▶ **Task prompt**
Could you set down exactly the lines in the records below between the line holding "- Upload to Google Play Console" and the line holding "- The dev and", inclusive?

▶ **The records**
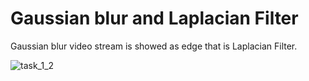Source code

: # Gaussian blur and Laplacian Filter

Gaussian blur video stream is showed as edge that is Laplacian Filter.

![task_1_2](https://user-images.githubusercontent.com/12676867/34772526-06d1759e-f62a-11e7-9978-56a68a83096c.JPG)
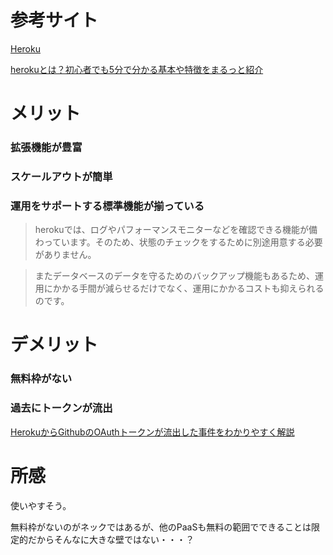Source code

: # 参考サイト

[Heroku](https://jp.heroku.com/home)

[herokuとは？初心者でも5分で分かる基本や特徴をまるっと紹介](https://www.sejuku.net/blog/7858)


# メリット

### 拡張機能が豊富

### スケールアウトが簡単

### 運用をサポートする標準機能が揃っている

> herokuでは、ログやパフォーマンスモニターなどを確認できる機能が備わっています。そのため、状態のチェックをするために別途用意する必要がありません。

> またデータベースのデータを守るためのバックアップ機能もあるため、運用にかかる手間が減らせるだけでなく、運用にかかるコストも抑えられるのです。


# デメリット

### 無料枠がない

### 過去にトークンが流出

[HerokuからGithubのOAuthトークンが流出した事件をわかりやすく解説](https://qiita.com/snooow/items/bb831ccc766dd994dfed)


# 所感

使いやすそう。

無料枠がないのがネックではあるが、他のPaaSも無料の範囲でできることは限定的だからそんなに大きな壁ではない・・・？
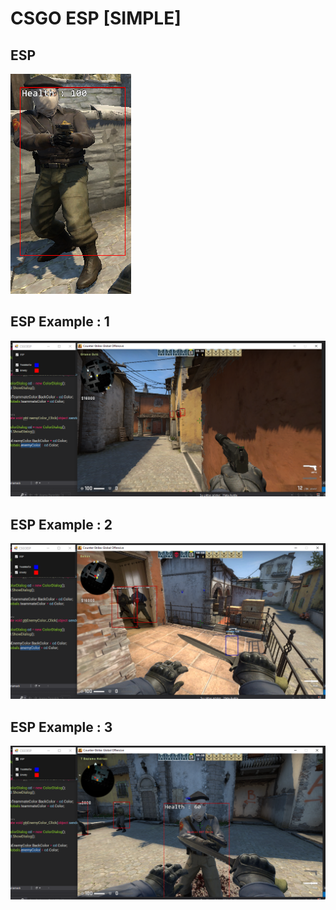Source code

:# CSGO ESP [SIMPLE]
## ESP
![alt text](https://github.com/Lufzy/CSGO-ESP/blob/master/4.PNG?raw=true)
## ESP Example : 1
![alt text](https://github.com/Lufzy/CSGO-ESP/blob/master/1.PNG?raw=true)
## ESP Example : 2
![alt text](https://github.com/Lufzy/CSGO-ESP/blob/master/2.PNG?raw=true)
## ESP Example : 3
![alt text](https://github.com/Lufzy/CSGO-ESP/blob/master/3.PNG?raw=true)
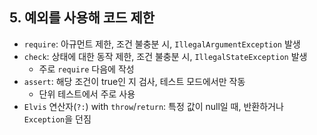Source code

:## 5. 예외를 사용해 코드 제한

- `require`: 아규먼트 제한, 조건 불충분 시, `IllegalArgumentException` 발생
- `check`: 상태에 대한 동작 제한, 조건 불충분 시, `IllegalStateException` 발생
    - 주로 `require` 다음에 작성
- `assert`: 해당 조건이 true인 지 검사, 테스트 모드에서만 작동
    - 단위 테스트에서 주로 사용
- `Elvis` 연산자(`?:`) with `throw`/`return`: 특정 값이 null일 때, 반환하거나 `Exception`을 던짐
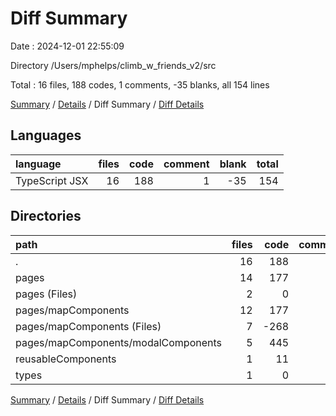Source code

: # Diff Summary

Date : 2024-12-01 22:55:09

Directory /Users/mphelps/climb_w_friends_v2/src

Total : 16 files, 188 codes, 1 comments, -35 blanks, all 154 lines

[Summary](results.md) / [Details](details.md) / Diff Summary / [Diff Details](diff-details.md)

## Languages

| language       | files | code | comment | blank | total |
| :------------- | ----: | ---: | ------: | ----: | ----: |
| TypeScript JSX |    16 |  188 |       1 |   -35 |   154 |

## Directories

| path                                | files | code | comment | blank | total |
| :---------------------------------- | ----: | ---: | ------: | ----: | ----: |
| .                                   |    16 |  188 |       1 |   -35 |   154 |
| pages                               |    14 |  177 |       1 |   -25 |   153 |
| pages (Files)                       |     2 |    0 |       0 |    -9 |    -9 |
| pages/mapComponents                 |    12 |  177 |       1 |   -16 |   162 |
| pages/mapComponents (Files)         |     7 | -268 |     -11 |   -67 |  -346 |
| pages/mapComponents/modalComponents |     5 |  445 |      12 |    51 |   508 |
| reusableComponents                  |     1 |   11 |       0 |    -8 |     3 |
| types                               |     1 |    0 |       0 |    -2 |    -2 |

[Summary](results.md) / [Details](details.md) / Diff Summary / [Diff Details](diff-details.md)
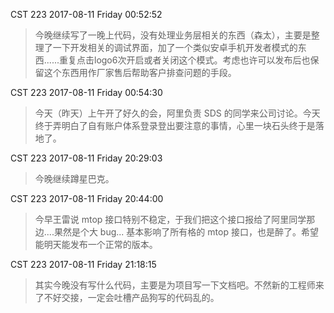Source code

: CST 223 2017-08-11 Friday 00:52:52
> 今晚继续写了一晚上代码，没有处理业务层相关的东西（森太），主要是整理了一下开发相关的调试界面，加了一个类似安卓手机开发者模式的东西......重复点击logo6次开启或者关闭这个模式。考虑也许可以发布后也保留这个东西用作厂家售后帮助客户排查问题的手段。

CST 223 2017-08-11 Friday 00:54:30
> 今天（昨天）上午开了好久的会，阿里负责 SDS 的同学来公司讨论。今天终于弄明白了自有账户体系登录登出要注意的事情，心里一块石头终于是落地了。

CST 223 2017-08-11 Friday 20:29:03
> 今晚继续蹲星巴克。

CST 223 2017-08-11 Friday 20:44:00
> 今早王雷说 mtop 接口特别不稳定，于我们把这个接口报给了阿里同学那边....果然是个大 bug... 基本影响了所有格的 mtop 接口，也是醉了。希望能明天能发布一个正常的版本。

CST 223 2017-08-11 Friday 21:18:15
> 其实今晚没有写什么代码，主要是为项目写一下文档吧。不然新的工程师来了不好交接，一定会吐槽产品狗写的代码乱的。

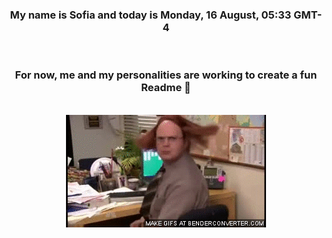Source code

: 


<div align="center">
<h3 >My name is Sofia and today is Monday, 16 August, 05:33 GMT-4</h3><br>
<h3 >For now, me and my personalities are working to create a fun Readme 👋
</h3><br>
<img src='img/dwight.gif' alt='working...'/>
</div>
* * *
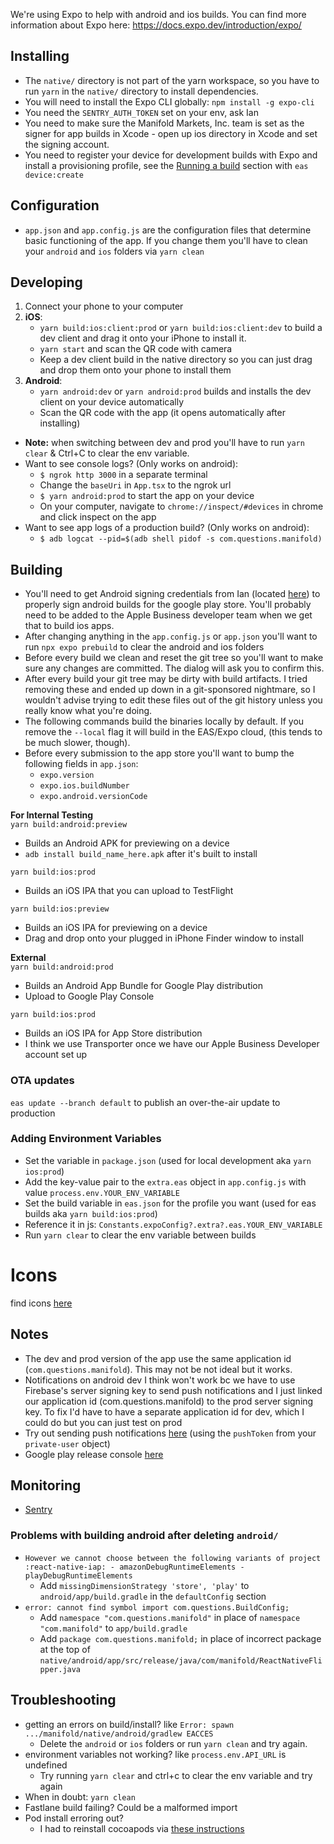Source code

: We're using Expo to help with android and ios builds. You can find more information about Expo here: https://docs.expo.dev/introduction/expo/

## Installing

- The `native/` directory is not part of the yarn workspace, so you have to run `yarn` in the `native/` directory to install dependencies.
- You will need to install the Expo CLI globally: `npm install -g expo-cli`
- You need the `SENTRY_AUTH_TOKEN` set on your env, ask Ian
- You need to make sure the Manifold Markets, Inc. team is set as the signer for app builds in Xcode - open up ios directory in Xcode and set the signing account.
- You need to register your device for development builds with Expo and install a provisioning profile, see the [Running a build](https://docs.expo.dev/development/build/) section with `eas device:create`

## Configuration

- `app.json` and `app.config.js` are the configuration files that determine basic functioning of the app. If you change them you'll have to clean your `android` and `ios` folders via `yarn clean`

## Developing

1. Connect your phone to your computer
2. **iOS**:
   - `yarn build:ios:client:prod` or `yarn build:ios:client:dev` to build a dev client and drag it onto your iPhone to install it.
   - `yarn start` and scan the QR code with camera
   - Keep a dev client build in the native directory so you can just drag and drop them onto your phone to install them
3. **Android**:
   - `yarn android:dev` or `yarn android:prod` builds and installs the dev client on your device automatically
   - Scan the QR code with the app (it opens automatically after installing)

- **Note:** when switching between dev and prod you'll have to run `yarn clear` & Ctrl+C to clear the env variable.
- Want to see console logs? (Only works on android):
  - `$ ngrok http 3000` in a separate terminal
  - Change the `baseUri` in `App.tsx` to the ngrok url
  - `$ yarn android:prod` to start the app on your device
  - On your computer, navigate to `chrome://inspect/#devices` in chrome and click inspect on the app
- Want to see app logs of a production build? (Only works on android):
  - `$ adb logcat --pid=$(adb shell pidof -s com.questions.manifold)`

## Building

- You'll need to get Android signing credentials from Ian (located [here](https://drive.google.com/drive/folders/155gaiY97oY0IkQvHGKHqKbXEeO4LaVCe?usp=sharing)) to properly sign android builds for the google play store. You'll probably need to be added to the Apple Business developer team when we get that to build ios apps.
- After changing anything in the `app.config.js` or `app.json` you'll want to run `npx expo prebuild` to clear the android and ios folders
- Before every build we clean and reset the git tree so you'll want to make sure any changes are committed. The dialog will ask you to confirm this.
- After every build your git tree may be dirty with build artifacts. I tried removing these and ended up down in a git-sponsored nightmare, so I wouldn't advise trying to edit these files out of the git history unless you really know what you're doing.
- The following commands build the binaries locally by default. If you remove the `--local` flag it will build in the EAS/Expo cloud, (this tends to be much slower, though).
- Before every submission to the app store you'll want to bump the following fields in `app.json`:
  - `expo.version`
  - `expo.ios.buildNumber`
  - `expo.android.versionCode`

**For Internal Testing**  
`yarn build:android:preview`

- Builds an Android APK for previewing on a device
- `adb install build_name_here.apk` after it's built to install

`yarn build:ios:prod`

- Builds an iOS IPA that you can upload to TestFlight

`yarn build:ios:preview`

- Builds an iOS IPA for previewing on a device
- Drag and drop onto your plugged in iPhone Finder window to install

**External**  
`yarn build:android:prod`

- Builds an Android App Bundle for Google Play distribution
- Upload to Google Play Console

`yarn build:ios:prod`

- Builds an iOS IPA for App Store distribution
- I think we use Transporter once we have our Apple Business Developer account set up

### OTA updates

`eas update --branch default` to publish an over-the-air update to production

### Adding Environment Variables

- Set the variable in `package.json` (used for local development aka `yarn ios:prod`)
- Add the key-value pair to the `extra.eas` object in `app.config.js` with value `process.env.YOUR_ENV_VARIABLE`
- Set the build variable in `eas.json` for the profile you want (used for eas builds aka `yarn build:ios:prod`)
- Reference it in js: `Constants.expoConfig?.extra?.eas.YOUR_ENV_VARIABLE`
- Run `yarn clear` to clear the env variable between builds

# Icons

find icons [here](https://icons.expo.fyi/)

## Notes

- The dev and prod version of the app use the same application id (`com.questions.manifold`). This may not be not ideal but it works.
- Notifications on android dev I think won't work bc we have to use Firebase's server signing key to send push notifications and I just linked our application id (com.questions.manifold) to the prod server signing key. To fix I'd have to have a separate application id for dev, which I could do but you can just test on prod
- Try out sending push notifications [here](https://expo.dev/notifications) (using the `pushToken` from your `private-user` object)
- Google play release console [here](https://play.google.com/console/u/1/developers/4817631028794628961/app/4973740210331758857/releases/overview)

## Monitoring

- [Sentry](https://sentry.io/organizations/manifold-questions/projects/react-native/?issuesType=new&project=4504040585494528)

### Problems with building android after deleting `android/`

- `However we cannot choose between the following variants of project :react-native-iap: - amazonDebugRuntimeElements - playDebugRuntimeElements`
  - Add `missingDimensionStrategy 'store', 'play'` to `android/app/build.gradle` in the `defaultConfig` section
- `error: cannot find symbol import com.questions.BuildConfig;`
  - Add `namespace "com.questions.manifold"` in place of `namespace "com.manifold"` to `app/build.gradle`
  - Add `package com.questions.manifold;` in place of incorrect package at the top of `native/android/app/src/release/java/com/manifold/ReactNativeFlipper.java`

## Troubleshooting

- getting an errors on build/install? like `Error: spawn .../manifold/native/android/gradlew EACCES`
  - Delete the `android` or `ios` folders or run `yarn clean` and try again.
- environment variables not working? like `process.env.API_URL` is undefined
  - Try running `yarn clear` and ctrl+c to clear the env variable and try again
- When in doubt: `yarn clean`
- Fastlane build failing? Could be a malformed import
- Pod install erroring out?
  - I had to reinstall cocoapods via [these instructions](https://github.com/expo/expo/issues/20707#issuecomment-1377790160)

▶ **Finished task**
- Upload to Google Play Console

`yarn build:ios:prod`

- Builds an iOS IPA for App Store distribution
- I think we use Transporter once we have our Apple Business Developer account set up

### OTA updates

`eas update --branch default` to publish an over-the-air update to production

### Adding Environment Variables

- Set the variable in `package.json` (used for local development aka `yarn ios:prod`)
- Add the key-value pair to the `extra.eas` object in `app.config.js` with value `process.env.YOUR_ENV_VARIABLE`
- Set the build variable in `eas.json` for the profile you want (used for eas builds aka `yarn build:ios:prod`)
- Reference it in js: `Constants.expoConfig?.extra?.eas.YOUR_ENV_VARIABLE`
- Run `yarn clear` to clear the env variable between builds

# Icons

find icons [here](https://icons.expo.fyi/)

## Notes

- The dev and prod version of the app use the same application id (`com.questions.manifold`). This may not be not ideal but it works.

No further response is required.